» **EXERCISE BRIEF**: Comb the records below for the string "поточному" and copy each line where it turns up.

» **INFORMATION PROVIDED**:
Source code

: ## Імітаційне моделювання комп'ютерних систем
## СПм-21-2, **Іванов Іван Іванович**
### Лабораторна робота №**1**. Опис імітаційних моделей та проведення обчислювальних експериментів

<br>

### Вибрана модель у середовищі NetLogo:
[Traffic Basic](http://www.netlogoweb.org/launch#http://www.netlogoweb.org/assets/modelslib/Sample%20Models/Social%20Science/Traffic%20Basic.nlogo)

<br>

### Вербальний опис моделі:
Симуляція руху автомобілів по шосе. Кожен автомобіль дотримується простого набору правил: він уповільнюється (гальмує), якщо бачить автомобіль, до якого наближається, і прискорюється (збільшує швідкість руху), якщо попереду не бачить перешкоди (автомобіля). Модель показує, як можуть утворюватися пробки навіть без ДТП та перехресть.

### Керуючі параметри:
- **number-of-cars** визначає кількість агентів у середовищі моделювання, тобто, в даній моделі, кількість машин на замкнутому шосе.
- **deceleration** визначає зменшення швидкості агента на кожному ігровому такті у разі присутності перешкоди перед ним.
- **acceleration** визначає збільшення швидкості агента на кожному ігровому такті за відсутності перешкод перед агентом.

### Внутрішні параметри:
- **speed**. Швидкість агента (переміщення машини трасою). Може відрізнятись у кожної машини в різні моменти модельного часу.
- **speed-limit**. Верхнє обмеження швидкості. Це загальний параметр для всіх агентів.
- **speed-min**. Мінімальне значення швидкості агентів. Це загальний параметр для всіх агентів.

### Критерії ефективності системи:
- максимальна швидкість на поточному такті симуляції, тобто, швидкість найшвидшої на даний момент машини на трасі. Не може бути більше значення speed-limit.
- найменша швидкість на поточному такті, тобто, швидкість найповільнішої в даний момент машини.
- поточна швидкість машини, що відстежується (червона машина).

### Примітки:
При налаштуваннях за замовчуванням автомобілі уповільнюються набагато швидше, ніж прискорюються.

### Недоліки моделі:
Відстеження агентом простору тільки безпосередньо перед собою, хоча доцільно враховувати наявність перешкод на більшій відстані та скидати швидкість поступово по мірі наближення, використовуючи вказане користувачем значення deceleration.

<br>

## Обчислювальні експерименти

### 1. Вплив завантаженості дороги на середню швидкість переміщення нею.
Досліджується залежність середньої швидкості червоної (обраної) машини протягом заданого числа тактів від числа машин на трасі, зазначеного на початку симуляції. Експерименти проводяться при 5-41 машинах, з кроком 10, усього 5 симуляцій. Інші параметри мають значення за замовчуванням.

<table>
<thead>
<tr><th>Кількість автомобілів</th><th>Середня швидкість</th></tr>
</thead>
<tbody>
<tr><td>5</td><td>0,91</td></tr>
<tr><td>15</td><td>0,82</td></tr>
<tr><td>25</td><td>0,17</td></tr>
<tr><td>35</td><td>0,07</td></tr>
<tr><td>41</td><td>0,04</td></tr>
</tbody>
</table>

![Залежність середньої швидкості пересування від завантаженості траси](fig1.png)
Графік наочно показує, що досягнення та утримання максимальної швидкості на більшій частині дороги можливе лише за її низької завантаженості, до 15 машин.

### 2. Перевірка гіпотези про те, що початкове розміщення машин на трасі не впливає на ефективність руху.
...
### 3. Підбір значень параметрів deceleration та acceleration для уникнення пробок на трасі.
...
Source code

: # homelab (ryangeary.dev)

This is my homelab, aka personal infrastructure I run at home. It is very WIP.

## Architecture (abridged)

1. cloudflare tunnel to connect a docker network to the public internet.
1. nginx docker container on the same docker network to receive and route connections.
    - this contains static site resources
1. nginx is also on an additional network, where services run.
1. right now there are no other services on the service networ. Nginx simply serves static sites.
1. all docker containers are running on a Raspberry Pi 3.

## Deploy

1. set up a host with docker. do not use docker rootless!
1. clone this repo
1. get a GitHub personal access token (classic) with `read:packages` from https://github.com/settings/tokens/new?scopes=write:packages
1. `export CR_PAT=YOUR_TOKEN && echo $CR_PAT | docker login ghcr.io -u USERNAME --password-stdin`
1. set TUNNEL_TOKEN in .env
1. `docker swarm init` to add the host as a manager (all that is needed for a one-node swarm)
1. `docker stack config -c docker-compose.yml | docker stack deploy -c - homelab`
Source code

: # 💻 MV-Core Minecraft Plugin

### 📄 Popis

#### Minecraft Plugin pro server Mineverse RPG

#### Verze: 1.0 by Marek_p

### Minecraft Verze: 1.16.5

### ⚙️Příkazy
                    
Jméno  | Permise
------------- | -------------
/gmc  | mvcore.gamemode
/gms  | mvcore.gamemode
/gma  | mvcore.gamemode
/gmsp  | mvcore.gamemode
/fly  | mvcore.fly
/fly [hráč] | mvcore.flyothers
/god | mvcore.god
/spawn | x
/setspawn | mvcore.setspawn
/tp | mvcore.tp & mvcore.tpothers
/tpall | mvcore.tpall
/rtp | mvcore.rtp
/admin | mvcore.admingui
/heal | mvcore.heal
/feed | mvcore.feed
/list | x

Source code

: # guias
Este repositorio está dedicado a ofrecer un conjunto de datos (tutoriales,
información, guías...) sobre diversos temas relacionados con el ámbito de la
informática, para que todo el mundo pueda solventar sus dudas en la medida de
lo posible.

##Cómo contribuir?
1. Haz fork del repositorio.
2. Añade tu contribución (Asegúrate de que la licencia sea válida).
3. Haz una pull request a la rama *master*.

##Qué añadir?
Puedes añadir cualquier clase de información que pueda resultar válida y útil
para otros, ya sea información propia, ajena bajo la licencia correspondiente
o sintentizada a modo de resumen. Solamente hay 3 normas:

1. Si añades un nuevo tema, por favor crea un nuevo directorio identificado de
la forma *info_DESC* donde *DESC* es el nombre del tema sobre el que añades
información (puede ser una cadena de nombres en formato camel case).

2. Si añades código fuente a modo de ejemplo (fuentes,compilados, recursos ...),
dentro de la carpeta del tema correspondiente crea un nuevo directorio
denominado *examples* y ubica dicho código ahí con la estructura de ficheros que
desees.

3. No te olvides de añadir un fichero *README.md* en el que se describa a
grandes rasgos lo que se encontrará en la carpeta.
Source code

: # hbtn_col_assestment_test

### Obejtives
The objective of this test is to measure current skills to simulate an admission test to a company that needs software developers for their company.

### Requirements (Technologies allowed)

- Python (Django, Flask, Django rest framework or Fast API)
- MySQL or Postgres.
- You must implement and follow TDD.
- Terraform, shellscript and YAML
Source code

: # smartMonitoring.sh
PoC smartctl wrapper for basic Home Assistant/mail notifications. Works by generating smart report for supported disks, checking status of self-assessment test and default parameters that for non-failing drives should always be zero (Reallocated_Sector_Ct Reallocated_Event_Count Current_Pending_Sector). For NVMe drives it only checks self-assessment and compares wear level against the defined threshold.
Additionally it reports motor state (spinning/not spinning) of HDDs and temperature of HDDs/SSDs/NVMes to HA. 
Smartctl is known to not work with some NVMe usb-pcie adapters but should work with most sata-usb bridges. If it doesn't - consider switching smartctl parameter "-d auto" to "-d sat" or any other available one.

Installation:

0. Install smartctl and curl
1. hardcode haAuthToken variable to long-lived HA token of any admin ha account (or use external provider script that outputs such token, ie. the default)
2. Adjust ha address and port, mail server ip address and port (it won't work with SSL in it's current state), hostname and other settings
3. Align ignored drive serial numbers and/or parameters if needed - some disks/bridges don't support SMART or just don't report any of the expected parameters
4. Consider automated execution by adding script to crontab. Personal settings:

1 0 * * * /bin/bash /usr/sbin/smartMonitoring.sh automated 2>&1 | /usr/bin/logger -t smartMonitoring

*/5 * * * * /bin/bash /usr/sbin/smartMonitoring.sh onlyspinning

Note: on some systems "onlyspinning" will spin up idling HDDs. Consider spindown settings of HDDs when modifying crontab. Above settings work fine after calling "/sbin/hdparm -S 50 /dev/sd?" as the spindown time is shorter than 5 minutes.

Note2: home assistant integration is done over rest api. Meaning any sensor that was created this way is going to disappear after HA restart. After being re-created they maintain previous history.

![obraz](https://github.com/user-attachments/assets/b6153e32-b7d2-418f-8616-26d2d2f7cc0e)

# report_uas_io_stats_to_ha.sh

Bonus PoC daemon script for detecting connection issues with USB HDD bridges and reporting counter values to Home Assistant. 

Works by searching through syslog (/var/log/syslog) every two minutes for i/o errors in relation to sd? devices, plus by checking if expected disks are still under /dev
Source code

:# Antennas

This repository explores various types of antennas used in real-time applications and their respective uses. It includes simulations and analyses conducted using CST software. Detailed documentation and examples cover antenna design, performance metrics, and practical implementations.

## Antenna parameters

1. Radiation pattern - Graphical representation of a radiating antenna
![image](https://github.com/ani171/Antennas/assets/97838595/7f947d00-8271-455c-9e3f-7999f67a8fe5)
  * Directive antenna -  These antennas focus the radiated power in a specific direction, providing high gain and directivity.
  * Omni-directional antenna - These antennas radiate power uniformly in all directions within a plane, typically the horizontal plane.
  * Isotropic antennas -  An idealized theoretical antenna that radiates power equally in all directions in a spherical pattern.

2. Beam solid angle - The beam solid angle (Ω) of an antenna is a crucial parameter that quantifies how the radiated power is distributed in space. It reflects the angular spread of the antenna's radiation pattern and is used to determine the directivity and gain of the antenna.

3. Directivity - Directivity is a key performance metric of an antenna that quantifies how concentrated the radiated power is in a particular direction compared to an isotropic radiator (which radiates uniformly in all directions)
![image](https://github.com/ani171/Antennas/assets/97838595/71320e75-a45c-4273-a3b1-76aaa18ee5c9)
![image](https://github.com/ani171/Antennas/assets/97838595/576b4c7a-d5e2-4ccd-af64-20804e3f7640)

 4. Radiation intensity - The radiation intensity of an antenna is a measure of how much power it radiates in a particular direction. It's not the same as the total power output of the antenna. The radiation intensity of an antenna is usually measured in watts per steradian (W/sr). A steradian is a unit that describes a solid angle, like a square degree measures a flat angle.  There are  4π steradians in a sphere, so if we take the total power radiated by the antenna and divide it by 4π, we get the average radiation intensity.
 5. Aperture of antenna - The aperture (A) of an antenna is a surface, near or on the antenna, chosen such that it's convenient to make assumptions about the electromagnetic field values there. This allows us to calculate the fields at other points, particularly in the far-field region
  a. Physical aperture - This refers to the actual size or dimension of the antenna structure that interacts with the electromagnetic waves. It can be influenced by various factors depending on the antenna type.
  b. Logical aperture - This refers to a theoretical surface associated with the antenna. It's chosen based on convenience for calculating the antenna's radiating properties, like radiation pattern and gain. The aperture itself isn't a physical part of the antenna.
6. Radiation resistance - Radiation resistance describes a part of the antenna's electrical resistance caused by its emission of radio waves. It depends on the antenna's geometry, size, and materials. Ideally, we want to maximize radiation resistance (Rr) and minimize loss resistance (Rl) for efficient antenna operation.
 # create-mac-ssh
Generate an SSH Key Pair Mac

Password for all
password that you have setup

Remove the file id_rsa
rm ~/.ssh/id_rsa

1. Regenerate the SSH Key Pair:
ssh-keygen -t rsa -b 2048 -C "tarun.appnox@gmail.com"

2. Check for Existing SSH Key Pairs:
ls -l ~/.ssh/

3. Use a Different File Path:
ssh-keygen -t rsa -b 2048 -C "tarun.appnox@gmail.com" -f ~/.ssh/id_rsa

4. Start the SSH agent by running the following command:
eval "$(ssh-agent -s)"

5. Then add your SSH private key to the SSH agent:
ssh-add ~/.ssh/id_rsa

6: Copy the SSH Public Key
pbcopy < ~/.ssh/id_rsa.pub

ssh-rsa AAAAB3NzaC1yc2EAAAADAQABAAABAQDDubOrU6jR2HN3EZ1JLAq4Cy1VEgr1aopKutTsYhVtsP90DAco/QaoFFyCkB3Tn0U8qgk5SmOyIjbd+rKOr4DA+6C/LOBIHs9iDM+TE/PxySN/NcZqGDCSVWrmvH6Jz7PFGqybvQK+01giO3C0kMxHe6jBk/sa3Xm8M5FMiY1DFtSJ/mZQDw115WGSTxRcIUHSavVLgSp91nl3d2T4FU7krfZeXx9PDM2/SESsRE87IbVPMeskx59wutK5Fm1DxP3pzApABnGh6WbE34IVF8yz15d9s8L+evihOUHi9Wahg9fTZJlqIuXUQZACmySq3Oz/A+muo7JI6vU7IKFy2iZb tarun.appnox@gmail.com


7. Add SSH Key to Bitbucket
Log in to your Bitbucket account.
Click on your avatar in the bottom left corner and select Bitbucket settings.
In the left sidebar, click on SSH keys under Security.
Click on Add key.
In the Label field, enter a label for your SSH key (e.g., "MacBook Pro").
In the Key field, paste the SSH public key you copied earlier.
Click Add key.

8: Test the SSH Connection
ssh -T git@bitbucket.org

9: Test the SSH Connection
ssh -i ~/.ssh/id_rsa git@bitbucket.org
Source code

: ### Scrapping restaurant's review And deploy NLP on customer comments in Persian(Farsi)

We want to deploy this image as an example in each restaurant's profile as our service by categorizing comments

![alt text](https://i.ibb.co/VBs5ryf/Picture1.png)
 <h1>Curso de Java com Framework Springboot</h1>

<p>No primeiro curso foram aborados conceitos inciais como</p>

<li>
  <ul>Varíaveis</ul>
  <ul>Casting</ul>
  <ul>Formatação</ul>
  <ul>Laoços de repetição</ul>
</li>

» **EXERCISE RESPONSE**:
- максимальна швидкість на поточному такті симуляції, тобто, швидкість найшвидшої на даний момент машини на трасі. Не може бути більше значення speed-limit.
- найменша швидкість на поточному такті, тобто, швидкість найповільнішої в даний момент машини.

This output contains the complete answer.